## Material for this task
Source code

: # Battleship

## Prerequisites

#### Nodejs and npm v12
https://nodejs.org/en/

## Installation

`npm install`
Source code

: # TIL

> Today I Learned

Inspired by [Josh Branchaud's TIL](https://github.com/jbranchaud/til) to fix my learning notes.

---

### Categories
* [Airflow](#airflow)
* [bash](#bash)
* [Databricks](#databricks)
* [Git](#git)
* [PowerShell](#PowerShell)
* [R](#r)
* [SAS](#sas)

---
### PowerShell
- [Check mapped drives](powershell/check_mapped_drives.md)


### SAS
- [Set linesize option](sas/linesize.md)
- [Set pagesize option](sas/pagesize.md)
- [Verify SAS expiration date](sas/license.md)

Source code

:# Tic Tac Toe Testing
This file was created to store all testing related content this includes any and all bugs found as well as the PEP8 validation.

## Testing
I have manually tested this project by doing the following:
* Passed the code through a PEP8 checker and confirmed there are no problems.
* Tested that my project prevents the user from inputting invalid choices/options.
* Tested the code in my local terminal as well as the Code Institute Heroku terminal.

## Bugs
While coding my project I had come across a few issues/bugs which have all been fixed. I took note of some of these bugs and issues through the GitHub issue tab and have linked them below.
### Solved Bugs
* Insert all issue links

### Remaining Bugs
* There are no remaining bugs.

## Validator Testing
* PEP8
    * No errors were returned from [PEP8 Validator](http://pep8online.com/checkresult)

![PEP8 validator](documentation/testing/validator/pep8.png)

## Task description
Your answer must consist solely of the lines from the one containing "#### Nodejs and npm v12" through the last line of the entries, reproduced exactly.

## Response for this exercise
#### Nodejs and npm v12
https://nodejs.org/en/

## Installation

`npm install`
Source code

: # TIL

> Today I Learned

Inspired by [Josh Branchaud's TIL](https://github.com/jbranchaud/til) to fix my learning notes.

---

### Categories
* [Airflow](#airflow)
* [bash](#bash)
* [Databricks](#databricks)
* [Git](#git)
* [PowerShell](#PowerShell)
* [R](#r)
* [SAS](#sas)

---
### PowerShell
- [Check mapped drives](powershell/check_mapped_drives.md)


### SAS
- [Set linesize option](sas/linesize.md)
- [Set pagesize option](sas/pagesize.md)
- [Verify SAS expiration date](sas/license.md)

Source code

:# Tic Tac Toe Testing
This file was created to store all testing related content this includes any and all bugs found as well as the PEP8 validation.

## Testing
I have manually tested this project by doing the following:
* Passed the code through a PEP8 checker and confirmed there are no problems.
* Tested that my project prevents the user from inputting invalid choices/options.
* Tested the code in my local terminal as well as the Code Institute Heroku terminal.

## Bugs
While coding my project I had come across a few issues/bugs which have all been fixed. I took note of some of these bugs and issues through the GitHub issue tab and have linked them below.
### Solved Bugs
* Insert all issue links

### Remaining Bugs
* There are no remaining bugs.

## Validator Testing
* PEP8
    * No errors were returned from [PEP8 Validator](http://pep8online.com/checkresult)

![PEP8 validator](documentation/testing/validator/pep8.png)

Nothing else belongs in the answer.